### WHAT THE TASK ASKS
Check every line of the material below, and show those that contain "blob".
===
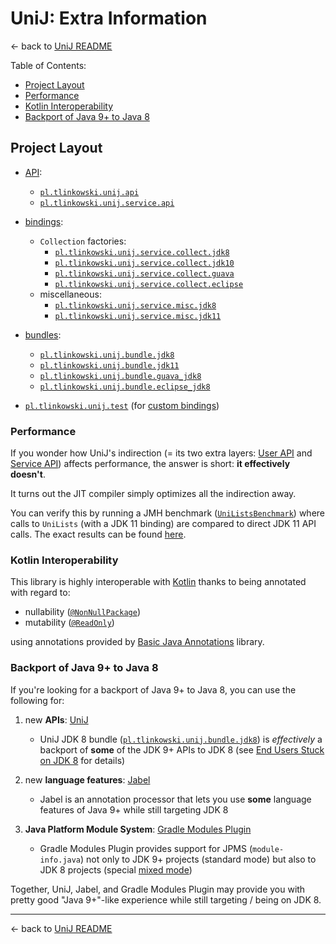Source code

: # UniJ: Extra Information

← back to [UniJ README](../README.md)

Table of Contents:

-   [Project Layout](#project-layout)
-   [Performance](#performance)
-   [Kotlin Interoperability](#kotlin-interoperability)
-   [Backport of Java 9+ to Java 8](#backport-of-java-9-to-java-8)

## Project Layout

-   [API](../README.md#API):
    -   [`pl.tlinkowski.unij.api`](../subprojects/api/pl.tlinkowski.unij.api)
    -   [`pl.tlinkowski.unij.service.api`](../subprojects/api/pl.tlinkowski.unij.service.api)

-   [bindings](../README.md#bindings):
    -   `Collection` factories:
        -   [`pl.tlinkowski.unij.service.collect.jdk8`](../subprojects/bindings/collect/pl.tlinkowski.unij.service.collect.jdk8)
        -   [`pl.tlinkowski.unij.service.collect.jdk10`](../subprojects/bindings/collect/pl.tlinkowski.unij.service.collect.jdk10)
        -   [`pl.tlinkowski.unij.service.collect.guava`](../subprojects/bindings/collect/pl.tlinkowski.unij.service.collect.guava)
        -   [`pl.tlinkowski.unij.service.collect.eclipse`](../subprojects/bindings/collect/pl.tlinkowski.unij.service.collect.eclipse)
    -   miscellaneous:
        -   [`pl.tlinkowski.unij.service.misc.jdk8`](../subprojects/bindings/misc/pl.tlinkowski.unij.service.misc.jdk8)
        -   [`pl.tlinkowski.unij.service.misc.jdk11`](../subprojects/bindings/misc/pl.tlinkowski.unij.service.misc.jdk11)

-   [bundles](../README.md#bundles):
    -   [`pl.tlinkowski.unij.bundle.jdk8`](../subprojects/bundles/pl.tlinkowski.unij.bundle.jdk8)
    -   [`pl.tlinkowski.unij.bundle.jdk11`](../subprojects/bundles/pl.tlinkowski.unij.bundle.jdk11)
    -   [`pl.tlinkowski.unij.bundle.guava_jdk8`](../subprojects/bundles/pl.tlinkowski.unij.bundle.guava_jdk8)
    -   [`pl.tlinkowski.unij.bundle.eclipse_jdk8`](../subprojects/bundles/pl.tlinkowski.unij.bundle.eclipse_jdk8)

-   [`pl.tlinkowski.unij.test`](../subprojects/pl.tlinkowski.unij.test)
    (for [custom bindings](../README.md#custom-bindings))

### Performance

If you wonder how UniJ's indirection (= its two extra layers: [User API](../README.md#user-api)
and [Service API](../README.md#service-api)) affects performance, the answer is short: **it effectively doesn't**.

It turns out the JIT compiler simply optimizes all the indirection away.

You can verify this by running a JMH benchmark
([`UniListsBenchmark`](../subprojects/api/pl.tlinkowski.unij.api/src/jmh/java/pl/tlinkowski/unij/api/UniListsBenchmark.java))
where calls to `UniLists` (with a JDK 11 binding) are compared to direct JDK 11 API calls. The exact results can be
found [here](UniListsBenchmark-results.txt).

### Kotlin Interoperability

This library is highly interoperable with [Kotlin](https://kotlinlang.org/) thanks to being annotated with regard to:

-   nullability ([`@NonNullPackage`](https://github.com/tlinkowski/basic-annotations/blob/master/subprojects/pl.tlinkowski.annotation.basic/src/main/java/pl/tlinkowski/annotation/basic/NonNullPackage.java))
-   mutability ([`@ReadOnly`](https://github.com/JetBrains/kotlin/blob/master/libraries/tools/kotlin-annotations-jvm/src/kotlin/annotations/jvm/ReadOnly.java))

using annotations provided by [Basic Java Annotations](https://github.com/tlinkowski/basic-annotations) library.

### Backport of Java 9+ to Java 8

If you're looking for a backport of Java 9+ to Java 8, you can use the following for:

1.  new **APIs**: [UniJ](http://unij.tlinkowski.pl)

    -   UniJ JDK 8 bundle ([`pl.tlinkowski.unij.bundle.jdk8`](../subprojects/bundles/pl.tlinkowski.unij.bundle.jdk8))
        is *effectively* a backport of **some** of the JDK 9+ APIs to JDK 8
        (see [End Users Stuck on JDK 8](../README.md#end-users-stuck-on-jdk-8) for details)

2.  new **language features**: [Jabel](https://github.com/bsideup/jabel)

    -   Jabel is an annotation processor that lets you use **some** language features of Java 9+
        while still targeting JDK 8

3.  **Java Platform Module System**: [Gradle Modules Plugin](https://github.com/java9-modularity/gradle-modules-plugin)

    -   Gradle Modules Plugin provides support for JPMS (`module-info.java`) not only to JDK 9+ projects (standard mode)
        but also to JDK 8 projects (special
        [mixed mode](https://github.com/java9-modularity/gradle-modules-plugin#compilation-to-a-specific-java-release))

Together, UniJ, Jabel, and Gradle Modules Plugin may provide you with pretty good "Java 9+"-like experience
while still targeting / being on JDK 8. 

---

← back to [UniJ README](../README.md)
===
### ANSWER
-   nullability ([`@NonNullPackage`](https://github.com/tlinkowski/basic-annotations/blob/master/subprojects/pl.tlinkowski.annotation.basic/src/main/java/pl/tlinkowski/annotation/basic/NonNullPackage.java))
-   mutability ([`@ReadOnly`](https://github.com/JetBrains/kotlin/blob/master/libraries/tools/kotlin-annotations-jvm/src/kotlin/annotations/jvm/ReadOnly.java))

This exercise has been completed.